Про Юрку вспоминается еще такой момент - он всегда
первый находил выброшенные кошельки, и лучшие всегда забирал себе.
Кошельки у нас, к слову, находились очень и очень часто. Они, конечно,
к нашему великому детскому разочарованию, были всегда пустыми, редко
когда оставалась случайно застрявшая копеечная монетка.
Дело в том, что у Центрального рынка всегда паслась
стайка цыганок, они завораживали и пугали одновременно. Их шумный
гам, быстрый журчащий говор, цветастые, многослойные юбки, большие
золотые серьги и мониста, яркие головные платки манили и притягивали.
Они ловко перехватывали на входе в рынок пугливых прохожих, преданно
и многообещающе заглядывали в глаза, просили полтинную монетку и
гадали, гадали, гадали, постепенно втягивая жертву в свой хоровод
и водоворот обещаний вселенского счастья и неминуемого горя. Часто
они, гонимые милицией или жадностью, приводили особо увлекшихся
ротозеек к нам во двор, довершая уже в камерной обстановке свое
многотомное повествование о горе и радости, а проворные цыганята
тихой сапой тем временем подрезали кошельки, освобождали их от оставшейся
наличности и вышвыривали в подвал у входа во двор.
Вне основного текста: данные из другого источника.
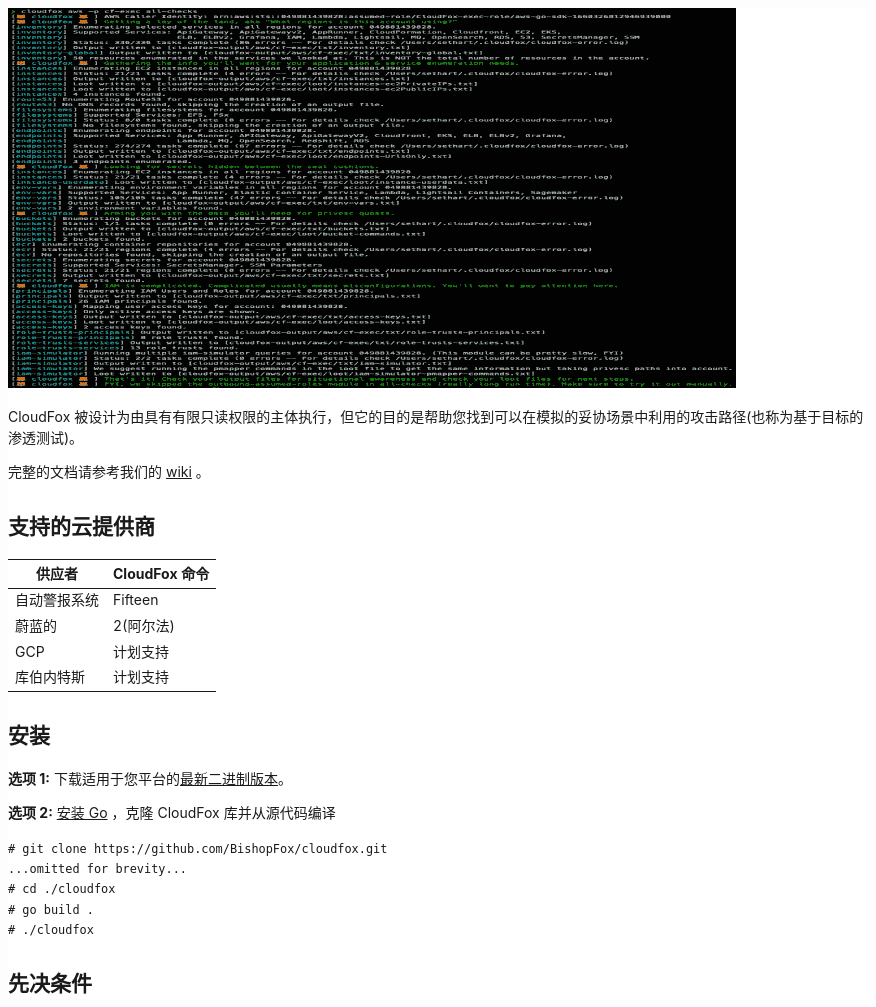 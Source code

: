 ![](img/a5130b2b17a3b8fd0e9e4d0feb222958.png)

CloudFox 被设计为由具有有限只读权限的主体执行，但它的目的是帮助您找到可以在模拟的妥协场景中利用的攻击路径(也称为基于目标的渗透测试)。

完整的文档请参考我们的 [wiki](https://github.com/BishopFox/CloudFox/wiki) 。

## 支持的云提供商

| 供应者 | CloudFox 命令 |
| --- | --- |
| 自动警报系统 | Fifteen |
| 蔚蓝的 | 2(阿尔法) |
| GCP | 计划支持 |
| 库伯内特斯 | 计划支持 |

## 安装

**选项 1:** 下载适用于您平台的[最新二进制版本](https://github.com/BishopFox/cloudfox/releases)。

**选项 2:** [安装 Go](https://golang.org/doc/install) ，克隆 CloudFox 库并从源代码编译

```
# git clone https://github.com/BishopFox/cloudfox.git
...omitted for brevity...
# cd ./cloudfox
# go build .
# ./cloudfox
```

## 先决条件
Часто цыганская братия, отработав день, заходила
к нам во двор попить, помыть своих ребятишек, отдохнуть и мы издали
наблюдали за ними, боясь и не отрывая глаз одновременно. Хотя чего
бы нам было их бояться непонятно – денег карманных у нас тогда не
было и воровать нас никто не собирался, у них своих детей было на
каждую по два-три ребенка – на руках, у юбки и рядом бегающий.
Теперь уже уличные цыгане не такие колоритные,
их этнические одежды стали чаще всего просто базарными и неопрятными.
Но цыгане из моего симферопольского детства были почти пушкинские,
поэтические, хоть и вороватые. Наверно с тех пор и отношение к цыганам
у меня почти домашнее и заинтересованное, люблю их театральное разноцветье
и многоголосье, но не в метро или на улице, а в театре или в кино.